== WHAT NEEDS TO BE DONE ==
Your output should be the lines below from the one with "Given how important" through the one with "Os alienígenas desempenham", copied exactly, pictures excluded.
:: PROVIDED ENTRIES ::
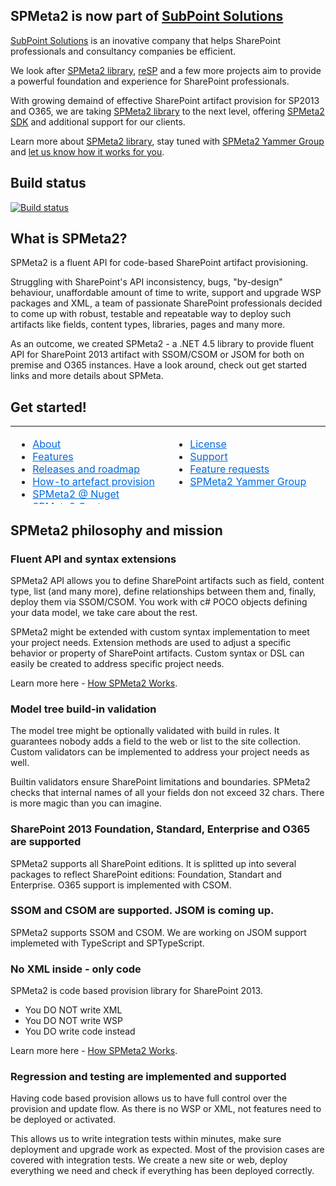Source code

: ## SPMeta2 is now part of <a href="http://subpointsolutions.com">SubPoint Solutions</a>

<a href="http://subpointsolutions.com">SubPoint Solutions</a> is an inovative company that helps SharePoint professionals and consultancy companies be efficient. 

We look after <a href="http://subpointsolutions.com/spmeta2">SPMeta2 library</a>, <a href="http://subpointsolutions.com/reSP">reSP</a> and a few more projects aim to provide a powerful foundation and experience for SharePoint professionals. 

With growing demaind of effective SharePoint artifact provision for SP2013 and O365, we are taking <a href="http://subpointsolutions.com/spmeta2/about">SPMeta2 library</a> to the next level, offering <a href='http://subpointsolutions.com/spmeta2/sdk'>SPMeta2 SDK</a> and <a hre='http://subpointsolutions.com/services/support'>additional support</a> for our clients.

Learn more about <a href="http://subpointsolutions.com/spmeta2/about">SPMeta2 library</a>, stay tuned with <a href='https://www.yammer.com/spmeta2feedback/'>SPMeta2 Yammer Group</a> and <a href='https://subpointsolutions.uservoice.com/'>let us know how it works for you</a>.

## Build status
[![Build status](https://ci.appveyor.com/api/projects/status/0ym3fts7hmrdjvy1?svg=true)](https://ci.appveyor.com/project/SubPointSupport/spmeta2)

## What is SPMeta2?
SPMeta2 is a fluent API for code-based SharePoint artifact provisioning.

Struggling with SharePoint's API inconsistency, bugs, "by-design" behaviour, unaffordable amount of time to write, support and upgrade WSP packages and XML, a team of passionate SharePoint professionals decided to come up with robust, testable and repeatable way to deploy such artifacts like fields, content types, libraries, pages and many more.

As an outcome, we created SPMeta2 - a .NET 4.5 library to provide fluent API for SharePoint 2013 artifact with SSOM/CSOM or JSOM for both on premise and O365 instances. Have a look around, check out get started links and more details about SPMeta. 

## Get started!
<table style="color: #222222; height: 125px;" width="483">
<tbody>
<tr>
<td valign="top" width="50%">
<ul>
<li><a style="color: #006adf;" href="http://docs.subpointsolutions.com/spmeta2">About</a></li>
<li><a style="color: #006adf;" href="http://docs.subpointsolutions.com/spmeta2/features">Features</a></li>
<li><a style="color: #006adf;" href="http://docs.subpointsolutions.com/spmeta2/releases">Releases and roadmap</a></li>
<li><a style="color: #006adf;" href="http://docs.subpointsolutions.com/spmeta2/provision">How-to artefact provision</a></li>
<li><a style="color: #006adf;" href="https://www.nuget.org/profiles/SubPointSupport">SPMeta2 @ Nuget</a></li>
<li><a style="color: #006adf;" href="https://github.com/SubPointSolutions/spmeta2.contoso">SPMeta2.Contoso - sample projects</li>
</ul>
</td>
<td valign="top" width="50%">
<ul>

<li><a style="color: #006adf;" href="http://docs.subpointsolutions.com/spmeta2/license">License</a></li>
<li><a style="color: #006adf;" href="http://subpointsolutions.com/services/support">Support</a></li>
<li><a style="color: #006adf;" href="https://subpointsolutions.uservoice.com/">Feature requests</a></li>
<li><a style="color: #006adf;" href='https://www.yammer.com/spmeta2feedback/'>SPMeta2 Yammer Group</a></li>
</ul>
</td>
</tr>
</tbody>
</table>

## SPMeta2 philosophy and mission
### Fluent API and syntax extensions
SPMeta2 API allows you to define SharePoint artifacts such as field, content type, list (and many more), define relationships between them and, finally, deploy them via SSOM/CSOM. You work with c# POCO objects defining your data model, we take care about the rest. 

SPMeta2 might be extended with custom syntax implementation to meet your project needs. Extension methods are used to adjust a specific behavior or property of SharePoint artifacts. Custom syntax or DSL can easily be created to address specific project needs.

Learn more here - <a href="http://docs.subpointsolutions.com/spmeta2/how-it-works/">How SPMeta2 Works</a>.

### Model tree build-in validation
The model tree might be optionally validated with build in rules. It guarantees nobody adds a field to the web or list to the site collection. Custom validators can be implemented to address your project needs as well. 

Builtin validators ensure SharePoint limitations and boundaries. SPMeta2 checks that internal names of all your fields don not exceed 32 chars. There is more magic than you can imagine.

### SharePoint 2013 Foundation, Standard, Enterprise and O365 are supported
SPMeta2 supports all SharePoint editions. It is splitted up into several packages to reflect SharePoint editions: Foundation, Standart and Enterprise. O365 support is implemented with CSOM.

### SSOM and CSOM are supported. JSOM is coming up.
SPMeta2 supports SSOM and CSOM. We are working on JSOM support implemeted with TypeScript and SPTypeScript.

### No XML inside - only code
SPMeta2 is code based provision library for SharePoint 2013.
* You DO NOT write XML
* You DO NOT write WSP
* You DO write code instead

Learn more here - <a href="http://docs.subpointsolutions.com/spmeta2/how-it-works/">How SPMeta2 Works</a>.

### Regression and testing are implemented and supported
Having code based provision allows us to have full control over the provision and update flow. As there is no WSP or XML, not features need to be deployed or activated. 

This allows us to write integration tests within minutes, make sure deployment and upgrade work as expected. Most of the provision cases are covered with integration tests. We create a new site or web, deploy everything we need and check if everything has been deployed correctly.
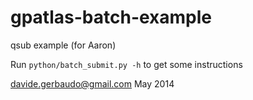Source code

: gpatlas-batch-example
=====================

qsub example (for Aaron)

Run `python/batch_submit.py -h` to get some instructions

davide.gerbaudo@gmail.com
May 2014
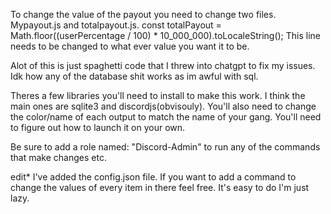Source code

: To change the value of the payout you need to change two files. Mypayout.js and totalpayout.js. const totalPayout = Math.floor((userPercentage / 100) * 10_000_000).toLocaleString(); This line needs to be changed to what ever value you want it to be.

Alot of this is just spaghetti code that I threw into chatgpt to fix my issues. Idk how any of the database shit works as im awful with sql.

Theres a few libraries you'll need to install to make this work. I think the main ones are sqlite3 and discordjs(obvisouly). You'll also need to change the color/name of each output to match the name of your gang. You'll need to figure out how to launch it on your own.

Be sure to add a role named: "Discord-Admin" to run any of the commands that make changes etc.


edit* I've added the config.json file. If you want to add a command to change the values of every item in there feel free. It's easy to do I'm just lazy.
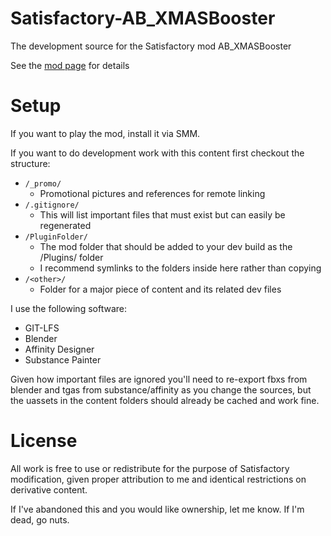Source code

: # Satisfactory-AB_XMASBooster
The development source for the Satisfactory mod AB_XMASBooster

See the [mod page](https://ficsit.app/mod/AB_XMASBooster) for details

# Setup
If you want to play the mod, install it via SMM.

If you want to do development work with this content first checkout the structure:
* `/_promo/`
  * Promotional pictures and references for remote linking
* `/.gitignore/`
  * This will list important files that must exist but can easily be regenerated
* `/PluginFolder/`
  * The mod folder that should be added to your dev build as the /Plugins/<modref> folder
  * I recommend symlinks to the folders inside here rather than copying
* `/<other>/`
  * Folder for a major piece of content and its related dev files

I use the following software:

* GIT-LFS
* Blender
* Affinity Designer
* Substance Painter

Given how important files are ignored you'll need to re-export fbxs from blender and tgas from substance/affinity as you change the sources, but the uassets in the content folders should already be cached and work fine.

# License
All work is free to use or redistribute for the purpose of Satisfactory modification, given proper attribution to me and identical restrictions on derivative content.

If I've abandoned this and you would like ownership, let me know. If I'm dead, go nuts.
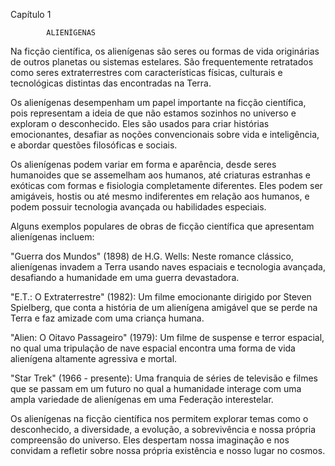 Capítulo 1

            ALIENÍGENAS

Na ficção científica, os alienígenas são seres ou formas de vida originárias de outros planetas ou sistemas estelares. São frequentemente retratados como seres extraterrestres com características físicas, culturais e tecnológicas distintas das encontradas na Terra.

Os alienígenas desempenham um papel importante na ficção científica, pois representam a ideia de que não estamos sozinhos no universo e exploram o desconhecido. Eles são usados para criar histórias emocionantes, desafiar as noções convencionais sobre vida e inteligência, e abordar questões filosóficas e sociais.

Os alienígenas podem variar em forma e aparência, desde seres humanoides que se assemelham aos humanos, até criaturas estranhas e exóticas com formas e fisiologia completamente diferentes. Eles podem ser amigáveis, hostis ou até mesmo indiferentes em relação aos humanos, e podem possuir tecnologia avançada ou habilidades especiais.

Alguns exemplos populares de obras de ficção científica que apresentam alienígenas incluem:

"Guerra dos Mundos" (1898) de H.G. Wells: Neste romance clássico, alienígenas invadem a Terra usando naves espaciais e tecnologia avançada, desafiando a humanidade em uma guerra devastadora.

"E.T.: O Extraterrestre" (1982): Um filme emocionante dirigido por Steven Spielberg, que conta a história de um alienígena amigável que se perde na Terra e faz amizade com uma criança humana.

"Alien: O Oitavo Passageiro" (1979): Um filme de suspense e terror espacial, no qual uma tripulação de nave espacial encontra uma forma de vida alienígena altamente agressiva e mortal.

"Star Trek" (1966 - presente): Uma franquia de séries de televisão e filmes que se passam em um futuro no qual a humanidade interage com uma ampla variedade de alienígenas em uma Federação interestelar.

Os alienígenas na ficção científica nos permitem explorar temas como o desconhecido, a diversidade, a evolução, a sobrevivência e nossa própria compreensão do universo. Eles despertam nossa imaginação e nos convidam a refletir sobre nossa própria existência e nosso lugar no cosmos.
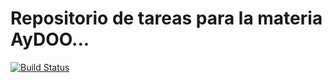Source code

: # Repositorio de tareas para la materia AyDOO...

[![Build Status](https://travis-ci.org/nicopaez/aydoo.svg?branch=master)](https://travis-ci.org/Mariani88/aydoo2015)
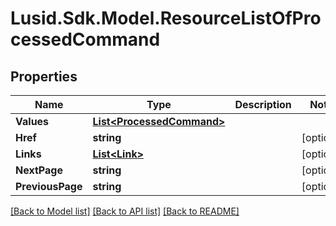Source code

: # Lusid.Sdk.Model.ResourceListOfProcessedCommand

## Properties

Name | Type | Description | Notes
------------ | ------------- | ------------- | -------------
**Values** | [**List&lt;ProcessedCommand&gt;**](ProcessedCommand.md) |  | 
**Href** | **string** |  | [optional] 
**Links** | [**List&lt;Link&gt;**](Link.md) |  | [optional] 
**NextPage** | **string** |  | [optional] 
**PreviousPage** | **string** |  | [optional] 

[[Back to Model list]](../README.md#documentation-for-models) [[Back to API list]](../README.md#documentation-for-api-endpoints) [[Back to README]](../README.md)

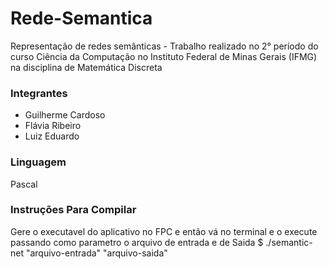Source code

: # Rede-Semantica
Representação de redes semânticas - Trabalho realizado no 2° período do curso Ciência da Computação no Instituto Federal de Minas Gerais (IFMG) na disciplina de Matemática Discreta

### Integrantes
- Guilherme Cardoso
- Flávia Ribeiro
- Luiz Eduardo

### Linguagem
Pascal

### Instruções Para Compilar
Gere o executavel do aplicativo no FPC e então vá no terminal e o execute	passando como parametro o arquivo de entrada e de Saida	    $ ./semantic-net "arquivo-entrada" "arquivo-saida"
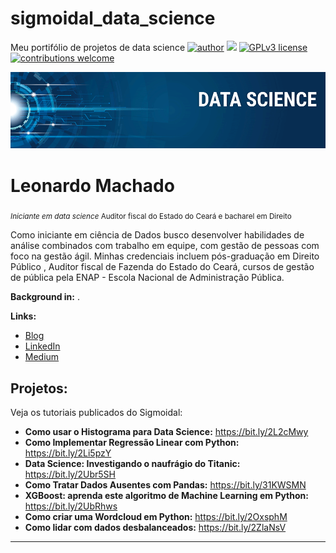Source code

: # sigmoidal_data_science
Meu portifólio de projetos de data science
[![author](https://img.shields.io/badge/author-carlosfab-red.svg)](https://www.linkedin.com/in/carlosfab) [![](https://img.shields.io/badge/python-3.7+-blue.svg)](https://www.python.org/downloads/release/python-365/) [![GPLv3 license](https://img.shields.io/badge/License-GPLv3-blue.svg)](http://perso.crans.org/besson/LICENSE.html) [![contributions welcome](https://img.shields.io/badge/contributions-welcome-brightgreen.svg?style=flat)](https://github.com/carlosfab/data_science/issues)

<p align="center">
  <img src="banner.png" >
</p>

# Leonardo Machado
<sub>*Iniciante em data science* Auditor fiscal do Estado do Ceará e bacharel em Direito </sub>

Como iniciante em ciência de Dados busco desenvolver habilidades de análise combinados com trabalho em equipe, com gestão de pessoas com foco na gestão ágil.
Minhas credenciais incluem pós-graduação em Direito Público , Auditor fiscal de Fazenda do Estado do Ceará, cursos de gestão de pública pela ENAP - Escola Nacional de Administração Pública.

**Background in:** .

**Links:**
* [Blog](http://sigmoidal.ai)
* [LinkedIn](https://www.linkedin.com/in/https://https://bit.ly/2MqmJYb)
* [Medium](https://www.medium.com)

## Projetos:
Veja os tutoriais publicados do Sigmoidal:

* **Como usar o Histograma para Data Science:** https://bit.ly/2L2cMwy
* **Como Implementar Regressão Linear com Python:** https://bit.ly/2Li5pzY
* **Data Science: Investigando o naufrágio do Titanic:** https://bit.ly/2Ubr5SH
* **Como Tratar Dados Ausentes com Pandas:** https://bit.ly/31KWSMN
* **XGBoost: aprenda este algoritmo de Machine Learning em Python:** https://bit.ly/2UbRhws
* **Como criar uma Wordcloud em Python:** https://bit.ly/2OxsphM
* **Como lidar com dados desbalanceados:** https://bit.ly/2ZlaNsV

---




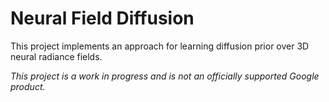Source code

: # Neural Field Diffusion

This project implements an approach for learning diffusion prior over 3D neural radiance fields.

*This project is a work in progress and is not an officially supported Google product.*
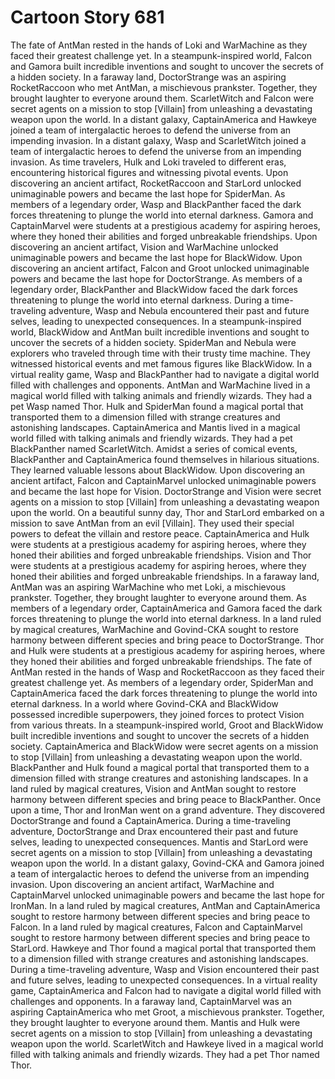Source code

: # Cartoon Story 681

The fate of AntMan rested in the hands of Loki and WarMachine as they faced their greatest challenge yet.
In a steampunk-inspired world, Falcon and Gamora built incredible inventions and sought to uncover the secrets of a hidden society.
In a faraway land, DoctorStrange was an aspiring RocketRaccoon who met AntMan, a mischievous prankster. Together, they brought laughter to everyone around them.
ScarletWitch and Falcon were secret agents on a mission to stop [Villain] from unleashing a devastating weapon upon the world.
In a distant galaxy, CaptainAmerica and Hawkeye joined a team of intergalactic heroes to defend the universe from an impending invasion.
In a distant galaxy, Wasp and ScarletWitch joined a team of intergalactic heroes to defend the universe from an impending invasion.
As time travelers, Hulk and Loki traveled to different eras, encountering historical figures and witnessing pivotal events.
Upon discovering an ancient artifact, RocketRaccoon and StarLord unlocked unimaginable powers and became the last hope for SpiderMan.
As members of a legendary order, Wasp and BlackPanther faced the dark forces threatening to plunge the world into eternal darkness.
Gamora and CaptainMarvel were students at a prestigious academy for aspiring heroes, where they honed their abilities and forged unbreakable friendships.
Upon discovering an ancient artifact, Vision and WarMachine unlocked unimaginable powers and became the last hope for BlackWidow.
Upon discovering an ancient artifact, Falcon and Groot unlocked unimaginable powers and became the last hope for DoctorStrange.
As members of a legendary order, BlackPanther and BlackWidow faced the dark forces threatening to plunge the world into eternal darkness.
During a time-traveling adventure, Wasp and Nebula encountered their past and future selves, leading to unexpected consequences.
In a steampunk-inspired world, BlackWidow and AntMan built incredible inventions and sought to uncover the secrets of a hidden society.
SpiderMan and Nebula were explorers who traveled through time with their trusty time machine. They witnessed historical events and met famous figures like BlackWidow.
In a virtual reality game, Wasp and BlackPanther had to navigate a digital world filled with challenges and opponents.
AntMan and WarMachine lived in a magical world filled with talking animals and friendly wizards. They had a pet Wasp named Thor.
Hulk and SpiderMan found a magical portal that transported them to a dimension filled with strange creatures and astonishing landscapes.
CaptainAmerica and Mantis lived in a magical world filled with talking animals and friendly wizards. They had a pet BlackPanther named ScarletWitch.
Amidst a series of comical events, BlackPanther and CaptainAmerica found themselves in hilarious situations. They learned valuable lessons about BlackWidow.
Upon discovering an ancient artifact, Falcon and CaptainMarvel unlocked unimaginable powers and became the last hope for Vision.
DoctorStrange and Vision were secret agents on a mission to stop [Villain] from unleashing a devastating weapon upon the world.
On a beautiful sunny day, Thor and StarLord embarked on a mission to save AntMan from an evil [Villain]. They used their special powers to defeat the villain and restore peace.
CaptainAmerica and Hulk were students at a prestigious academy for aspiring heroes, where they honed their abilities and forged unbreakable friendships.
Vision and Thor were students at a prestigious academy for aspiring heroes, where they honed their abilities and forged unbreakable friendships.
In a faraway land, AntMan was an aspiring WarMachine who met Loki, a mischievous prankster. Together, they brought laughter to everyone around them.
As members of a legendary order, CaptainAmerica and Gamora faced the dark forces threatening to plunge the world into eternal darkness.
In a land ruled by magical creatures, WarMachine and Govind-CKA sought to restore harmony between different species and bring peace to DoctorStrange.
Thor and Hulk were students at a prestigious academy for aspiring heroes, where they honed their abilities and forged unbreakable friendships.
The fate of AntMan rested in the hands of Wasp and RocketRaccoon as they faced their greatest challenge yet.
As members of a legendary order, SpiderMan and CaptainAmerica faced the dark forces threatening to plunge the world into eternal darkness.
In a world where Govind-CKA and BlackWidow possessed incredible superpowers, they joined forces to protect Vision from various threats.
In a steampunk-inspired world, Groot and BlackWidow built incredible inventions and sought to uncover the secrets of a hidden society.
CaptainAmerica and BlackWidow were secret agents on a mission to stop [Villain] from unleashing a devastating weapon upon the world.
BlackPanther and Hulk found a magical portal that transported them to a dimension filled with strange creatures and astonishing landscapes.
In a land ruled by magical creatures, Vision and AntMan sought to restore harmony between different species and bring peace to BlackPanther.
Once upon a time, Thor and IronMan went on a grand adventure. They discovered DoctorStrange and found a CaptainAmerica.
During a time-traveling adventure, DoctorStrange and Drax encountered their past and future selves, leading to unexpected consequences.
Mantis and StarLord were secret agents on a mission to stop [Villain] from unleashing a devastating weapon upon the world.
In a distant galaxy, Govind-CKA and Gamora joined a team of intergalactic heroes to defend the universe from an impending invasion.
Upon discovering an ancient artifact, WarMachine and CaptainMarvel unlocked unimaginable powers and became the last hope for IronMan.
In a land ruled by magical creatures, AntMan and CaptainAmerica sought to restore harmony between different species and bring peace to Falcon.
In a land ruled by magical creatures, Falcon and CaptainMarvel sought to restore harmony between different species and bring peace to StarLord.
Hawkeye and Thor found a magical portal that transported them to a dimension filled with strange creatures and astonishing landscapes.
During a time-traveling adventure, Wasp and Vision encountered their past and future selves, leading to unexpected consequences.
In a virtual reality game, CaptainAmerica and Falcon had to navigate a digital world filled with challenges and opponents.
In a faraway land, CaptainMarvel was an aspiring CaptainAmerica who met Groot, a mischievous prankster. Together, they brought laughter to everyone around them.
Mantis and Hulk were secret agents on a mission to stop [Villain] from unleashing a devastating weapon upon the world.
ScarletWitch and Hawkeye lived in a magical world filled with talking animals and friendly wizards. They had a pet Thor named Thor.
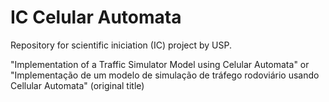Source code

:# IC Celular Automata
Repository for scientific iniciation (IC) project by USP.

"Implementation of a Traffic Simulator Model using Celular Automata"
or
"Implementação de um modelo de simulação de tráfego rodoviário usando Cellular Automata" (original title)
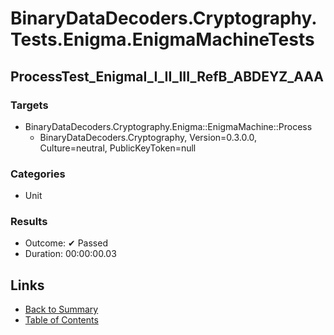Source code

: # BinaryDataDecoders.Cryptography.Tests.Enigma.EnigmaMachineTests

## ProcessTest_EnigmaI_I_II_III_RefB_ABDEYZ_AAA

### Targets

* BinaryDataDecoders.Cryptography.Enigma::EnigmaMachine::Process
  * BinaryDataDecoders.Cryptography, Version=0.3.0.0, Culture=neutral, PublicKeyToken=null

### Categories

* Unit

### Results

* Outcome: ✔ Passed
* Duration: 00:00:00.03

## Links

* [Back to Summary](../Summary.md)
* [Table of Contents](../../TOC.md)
:::
== ANSWER BELOW ==
Given how important files are ignored you'll need to re-export fbxs from blender and tgas from substance/affinity as you change the sources, but the uassets in the content folders should already be cached and work fine.

# License
All work is free to use or redistribute for the purpose of Satisfactory modification, given proper attribution to me and identical restrictions on derivative content.

If I've abandoned this and you would like ownership, let me know. If I'm dead, go nuts.
 Capítulo 1

            ALIENÍGENAS

Na ficção científica, os alienígenas são seres ou formas de vida originárias de outros planetas ou sistemas estelares. São frequentemente retratados como seres extraterrestres com características físicas, culturais e tecnológicas distintas das encontradas na Terra.

Os alienígenas desempenham um papel importante na ficção científica, pois representam a ideia de que não estamos sozinhos no universo e exploram o desconhecido. Eles são usados para criar histórias emocionantes, desafiar as noções convencionais sobre vida e inteligência, e abordar questões filosóficas e sociais.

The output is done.